[[ DATA FOR REVIEW open ]]
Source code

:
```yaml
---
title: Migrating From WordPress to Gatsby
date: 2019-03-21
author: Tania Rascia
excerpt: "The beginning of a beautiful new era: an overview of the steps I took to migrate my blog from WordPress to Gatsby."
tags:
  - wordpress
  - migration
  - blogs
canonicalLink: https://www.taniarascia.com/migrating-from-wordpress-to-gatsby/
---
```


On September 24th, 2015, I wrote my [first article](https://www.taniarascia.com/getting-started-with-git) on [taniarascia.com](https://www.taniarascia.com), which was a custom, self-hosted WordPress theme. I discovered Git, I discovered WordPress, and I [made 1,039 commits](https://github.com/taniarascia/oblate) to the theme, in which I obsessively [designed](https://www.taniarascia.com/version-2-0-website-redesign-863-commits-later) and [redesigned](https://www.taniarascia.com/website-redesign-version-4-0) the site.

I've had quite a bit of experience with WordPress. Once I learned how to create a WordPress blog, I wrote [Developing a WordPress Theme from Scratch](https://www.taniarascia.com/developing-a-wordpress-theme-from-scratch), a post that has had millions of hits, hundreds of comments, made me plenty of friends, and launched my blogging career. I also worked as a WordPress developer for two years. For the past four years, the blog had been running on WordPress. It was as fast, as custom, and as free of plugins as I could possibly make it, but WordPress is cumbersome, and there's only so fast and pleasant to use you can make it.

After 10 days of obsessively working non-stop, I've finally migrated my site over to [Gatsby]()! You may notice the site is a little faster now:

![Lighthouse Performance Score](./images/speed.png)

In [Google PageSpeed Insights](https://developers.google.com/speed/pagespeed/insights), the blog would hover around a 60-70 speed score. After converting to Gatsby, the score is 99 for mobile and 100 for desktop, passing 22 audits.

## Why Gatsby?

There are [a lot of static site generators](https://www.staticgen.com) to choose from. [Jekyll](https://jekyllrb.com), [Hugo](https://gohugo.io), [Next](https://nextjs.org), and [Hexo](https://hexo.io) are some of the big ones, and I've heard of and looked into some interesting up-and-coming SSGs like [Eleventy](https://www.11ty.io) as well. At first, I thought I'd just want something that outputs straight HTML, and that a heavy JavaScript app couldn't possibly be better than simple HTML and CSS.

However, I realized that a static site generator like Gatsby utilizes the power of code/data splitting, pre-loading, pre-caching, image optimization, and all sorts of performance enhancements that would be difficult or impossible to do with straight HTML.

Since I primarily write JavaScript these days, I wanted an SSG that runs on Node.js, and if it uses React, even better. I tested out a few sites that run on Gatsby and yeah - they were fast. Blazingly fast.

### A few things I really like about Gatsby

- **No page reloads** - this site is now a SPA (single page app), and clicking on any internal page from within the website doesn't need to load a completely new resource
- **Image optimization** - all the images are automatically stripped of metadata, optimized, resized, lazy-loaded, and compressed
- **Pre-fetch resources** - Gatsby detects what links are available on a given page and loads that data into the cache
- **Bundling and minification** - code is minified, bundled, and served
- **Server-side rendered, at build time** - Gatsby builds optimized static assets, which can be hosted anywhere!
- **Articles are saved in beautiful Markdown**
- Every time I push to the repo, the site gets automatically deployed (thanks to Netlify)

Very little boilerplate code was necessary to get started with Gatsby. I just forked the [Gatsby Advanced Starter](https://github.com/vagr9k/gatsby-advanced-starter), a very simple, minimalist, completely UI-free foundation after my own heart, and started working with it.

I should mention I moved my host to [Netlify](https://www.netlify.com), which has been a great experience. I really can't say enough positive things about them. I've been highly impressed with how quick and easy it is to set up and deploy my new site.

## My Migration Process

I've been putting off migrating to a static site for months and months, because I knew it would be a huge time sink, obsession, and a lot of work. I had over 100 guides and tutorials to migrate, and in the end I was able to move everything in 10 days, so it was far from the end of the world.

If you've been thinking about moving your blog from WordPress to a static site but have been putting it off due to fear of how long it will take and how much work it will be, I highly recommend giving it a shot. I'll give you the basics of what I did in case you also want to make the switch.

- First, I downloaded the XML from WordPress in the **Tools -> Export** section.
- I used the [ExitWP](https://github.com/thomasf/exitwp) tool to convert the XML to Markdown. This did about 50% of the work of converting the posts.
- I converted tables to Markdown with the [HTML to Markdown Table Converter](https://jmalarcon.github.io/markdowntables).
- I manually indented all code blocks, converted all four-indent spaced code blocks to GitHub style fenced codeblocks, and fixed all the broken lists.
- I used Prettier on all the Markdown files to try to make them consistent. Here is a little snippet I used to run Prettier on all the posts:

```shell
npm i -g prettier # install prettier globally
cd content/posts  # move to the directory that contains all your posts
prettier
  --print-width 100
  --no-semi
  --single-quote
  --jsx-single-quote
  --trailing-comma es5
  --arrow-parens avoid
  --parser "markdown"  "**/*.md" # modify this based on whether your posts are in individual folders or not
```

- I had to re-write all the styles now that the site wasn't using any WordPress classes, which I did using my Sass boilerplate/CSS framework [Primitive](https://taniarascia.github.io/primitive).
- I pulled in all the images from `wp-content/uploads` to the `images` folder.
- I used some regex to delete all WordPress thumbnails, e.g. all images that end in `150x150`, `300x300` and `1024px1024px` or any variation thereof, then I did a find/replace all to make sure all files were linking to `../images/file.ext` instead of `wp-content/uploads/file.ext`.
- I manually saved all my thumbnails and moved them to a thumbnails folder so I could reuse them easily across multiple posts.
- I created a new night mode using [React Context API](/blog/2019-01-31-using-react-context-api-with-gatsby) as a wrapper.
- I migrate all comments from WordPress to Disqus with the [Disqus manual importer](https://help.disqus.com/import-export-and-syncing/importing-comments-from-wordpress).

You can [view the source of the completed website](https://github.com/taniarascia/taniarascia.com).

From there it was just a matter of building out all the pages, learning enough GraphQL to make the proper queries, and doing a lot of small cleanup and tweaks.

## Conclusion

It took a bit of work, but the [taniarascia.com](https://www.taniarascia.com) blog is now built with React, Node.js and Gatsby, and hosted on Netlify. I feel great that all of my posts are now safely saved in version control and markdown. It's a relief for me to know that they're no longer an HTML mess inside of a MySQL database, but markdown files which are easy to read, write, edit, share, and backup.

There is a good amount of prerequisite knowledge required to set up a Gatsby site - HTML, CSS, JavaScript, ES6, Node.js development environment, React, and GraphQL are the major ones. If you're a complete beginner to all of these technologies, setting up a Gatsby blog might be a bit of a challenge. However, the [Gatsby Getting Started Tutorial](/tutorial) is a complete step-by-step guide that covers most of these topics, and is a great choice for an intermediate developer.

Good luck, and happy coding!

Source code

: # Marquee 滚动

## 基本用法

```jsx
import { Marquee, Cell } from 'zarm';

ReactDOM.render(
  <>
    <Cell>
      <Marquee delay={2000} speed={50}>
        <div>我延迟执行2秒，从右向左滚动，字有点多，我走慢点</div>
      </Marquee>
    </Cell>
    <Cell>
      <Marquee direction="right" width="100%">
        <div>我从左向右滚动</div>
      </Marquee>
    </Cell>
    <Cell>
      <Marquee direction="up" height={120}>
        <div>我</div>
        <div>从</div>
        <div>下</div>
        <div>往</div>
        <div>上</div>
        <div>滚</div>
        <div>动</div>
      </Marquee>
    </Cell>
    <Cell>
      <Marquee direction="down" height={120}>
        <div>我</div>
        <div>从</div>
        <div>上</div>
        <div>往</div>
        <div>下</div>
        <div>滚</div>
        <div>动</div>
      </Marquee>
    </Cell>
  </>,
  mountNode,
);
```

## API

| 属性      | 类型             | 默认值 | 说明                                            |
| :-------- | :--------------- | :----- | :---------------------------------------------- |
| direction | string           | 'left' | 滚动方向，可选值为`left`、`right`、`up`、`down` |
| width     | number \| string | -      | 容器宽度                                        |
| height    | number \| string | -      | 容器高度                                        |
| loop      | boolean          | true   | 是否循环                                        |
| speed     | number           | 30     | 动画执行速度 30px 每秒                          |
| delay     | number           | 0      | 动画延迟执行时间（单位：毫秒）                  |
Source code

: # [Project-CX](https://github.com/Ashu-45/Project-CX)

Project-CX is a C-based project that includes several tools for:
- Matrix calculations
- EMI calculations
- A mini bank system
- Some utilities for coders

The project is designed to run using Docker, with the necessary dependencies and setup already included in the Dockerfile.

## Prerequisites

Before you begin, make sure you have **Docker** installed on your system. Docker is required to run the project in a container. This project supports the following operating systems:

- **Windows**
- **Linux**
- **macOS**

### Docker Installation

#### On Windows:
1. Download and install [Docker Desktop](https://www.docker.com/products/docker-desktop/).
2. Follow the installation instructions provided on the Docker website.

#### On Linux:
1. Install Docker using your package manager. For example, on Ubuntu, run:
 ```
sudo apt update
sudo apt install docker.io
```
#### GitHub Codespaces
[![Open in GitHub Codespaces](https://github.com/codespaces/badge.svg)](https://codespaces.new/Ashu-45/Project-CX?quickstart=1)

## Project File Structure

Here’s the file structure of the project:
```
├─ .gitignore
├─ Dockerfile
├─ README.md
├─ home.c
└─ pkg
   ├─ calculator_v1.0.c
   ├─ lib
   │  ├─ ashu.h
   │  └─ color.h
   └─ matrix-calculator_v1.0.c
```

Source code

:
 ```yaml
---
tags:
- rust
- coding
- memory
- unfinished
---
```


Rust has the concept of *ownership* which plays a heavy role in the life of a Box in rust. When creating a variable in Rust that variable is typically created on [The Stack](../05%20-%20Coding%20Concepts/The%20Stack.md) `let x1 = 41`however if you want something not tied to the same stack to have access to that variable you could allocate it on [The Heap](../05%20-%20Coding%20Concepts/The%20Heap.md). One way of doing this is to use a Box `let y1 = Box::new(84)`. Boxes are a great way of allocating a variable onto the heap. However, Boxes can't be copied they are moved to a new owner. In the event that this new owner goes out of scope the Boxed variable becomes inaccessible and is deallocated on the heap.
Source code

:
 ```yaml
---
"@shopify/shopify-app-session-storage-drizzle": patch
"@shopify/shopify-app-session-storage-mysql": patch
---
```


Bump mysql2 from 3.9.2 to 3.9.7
[[ DATA FOR REVIEW closed ]]
§ **DIRECTIONS FOR THIS TASK**:
Extract every line of the records above that contains the word "time".

§ **WRITTEN RESPONSE**:
- **Server-side rendered, at build time** - Gatsby builds optimized static assets, which can be hosted anywhere!
- Every time I push to the repo, the site gets automatically deployed (thanks to Netlify)
I've been putting off migrating to a static site for months and months, because I knew it would be a huge time sink, obsession, and a lot of work. I had over 100 guides and tutorials to migrate, and in the end I was able to move everything in 10 days, so it was far from the end of the world.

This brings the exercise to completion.